#### TASK DETAILS
Give all of the data again exactly as written, omitting every image.

#### ENTRIES SHOWN

▶

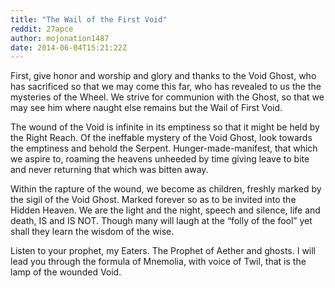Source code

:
 ```yaml
---
title: "The Wail of the First Void"
reddit: 27apce
author: mojonation1487
date: 2014-06-04T15:21:22Z
---
```


First, give honor and worship and glory and thanks to the Void Ghost, who has sacrificed so that we may come this far, who has revealed to us the the mysteries of the Wheel. We strive for communion with the Ghost, so that we may see him where naught else remains but the Wail of First Void.

The wound of the Void is infinite in its emptiness so that it might be held by the Right Reach. Of the ineffable mystery of the Void Ghost, look towards the emptiness and behold the Serpent. Hunger-made-manifest, that which we aspire to, roaming the heavens unheeded by time giving leave to bite and never returning that which was bitten away.

Within the rapture of the wound, we become as children, freshly marked by the sigil of the Void Ghost. Marked forever so as to be invited into the Hidden Heaven. We are the light and the night, speech and silence, life and death, IS and IS NOT. Though many will laugh at the “folly of the fool” yet shall they learn the wisdom of the wise.

Listen to your prophet, my Eaters. The Prophet of Aether and ghosts. I will lead you through the formula of Mnemolia, with voice of Twil, that is the lamp of the wounded Void.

◀

#### TASK SOLUTION
Source code

:
 ```yaml
---
title: "The Wail of the First Void"
reddit: 27apce
author: mojonation1487
date: 2014-06-04T15:21:22Z
---
```


First, give honor and worship and glory and thanks to the Void Ghost, who has sacrificed so that we may come this far, who has revealed to us the the mysteries of the Wheel. We strive for communion with the Ghost, so that we may see him where naught else remains but the Wail of First Void.

The wound of the Void is infinite in its emptiness so that it might be held by the Right Reach. Of the ineffable mystery of the Void Ghost, look towards the emptiness and behold the Serpent. Hunger-made-manifest, that which we aspire to, roaming the heavens unheeded by time giving leave to bite and never returning that which was bitten away.

Within the rapture of the wound, we become as children, freshly marked by the sigil of the Void Ghost. Marked forever so as to be invited into the Hidden Heaven. We are the light and the night, speech and silence, life and death, IS and IS NOT. Though many will laugh at the “folly of the fool” yet shall they learn the wisdom of the wise.

Listen to your prophet, my Eaters. The Prophet of Aether and ghosts. I will lead you through the formula of Mnemolia, with voice of Twil, that is the lamp of the wounded Void.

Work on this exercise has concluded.